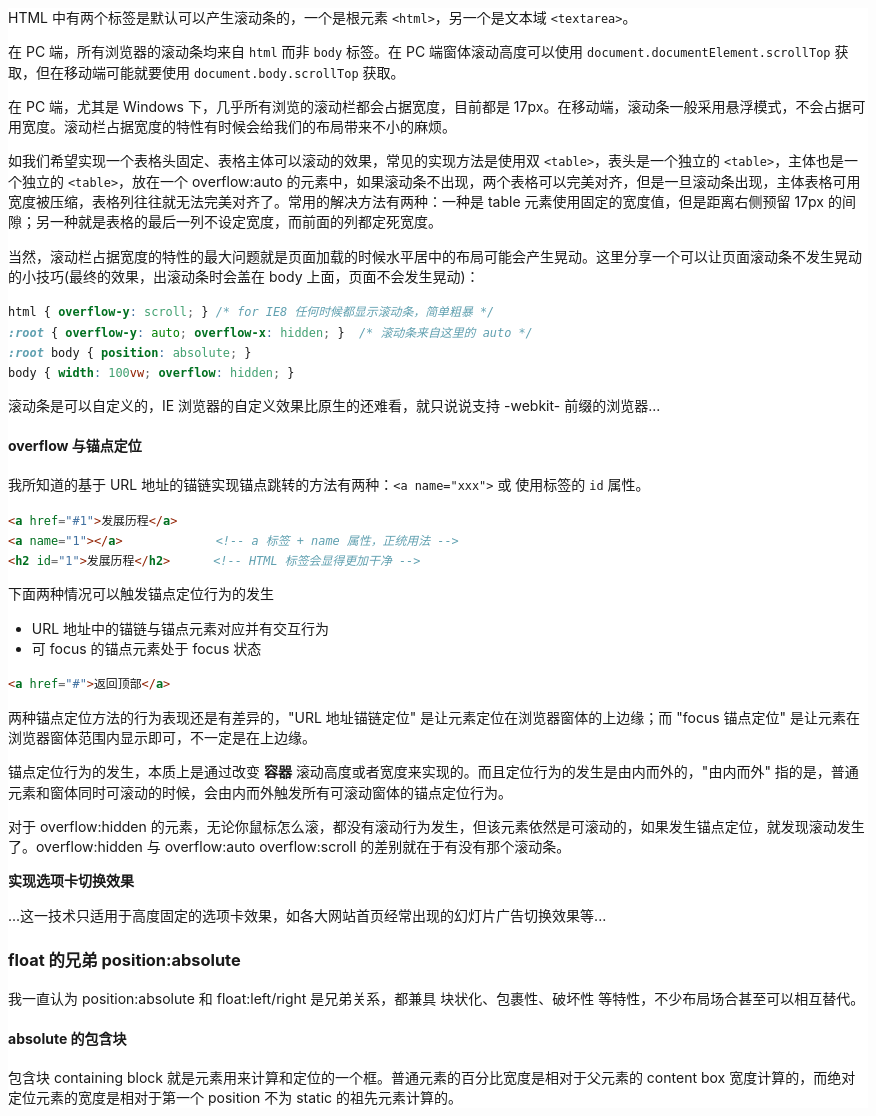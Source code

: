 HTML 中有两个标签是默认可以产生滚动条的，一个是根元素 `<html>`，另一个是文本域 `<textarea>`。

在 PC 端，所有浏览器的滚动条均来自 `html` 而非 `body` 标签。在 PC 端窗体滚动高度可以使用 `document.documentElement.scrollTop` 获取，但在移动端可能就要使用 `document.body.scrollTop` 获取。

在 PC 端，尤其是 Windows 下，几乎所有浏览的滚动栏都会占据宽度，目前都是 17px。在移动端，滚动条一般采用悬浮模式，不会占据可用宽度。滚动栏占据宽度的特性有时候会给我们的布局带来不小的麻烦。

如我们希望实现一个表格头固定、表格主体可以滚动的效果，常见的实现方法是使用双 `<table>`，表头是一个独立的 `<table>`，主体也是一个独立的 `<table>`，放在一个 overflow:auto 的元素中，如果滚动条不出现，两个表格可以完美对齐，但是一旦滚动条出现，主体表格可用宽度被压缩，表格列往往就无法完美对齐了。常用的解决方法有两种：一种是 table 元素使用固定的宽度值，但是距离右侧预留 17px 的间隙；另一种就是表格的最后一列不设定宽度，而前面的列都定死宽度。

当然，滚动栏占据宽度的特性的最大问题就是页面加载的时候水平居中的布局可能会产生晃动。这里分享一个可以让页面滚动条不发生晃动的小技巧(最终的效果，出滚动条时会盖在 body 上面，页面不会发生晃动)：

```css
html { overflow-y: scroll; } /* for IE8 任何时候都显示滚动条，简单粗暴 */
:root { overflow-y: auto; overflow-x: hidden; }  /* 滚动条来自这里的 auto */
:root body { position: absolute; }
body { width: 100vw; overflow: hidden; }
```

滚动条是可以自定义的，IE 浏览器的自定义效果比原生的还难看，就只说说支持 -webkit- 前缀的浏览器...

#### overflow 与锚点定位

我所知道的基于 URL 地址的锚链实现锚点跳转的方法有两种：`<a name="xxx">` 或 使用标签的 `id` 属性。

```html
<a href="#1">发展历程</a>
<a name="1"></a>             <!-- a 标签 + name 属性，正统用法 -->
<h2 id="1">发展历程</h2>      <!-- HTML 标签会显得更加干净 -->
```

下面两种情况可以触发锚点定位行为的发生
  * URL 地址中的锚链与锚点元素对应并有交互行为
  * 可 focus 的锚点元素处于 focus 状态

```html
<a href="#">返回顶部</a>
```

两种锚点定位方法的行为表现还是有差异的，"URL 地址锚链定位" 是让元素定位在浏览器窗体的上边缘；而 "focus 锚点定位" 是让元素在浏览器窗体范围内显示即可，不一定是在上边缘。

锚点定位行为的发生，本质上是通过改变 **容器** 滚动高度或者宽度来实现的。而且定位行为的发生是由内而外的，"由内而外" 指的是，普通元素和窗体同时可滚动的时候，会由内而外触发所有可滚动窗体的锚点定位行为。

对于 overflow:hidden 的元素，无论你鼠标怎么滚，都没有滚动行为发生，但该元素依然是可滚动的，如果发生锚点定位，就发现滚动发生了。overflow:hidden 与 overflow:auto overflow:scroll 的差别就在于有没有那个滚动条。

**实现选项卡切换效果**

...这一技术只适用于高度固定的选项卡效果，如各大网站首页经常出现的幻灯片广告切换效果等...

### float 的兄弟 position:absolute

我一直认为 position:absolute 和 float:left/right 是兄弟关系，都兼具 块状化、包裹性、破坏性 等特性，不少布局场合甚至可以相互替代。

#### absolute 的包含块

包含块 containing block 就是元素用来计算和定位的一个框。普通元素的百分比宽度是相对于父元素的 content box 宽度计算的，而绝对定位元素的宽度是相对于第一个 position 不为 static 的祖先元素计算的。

______________________________

* _WHAT YOU ARE ASKED TO DO_: Tally the lines of the records above that contain the word "focus". Give only the total.

* _ANSWER_: 2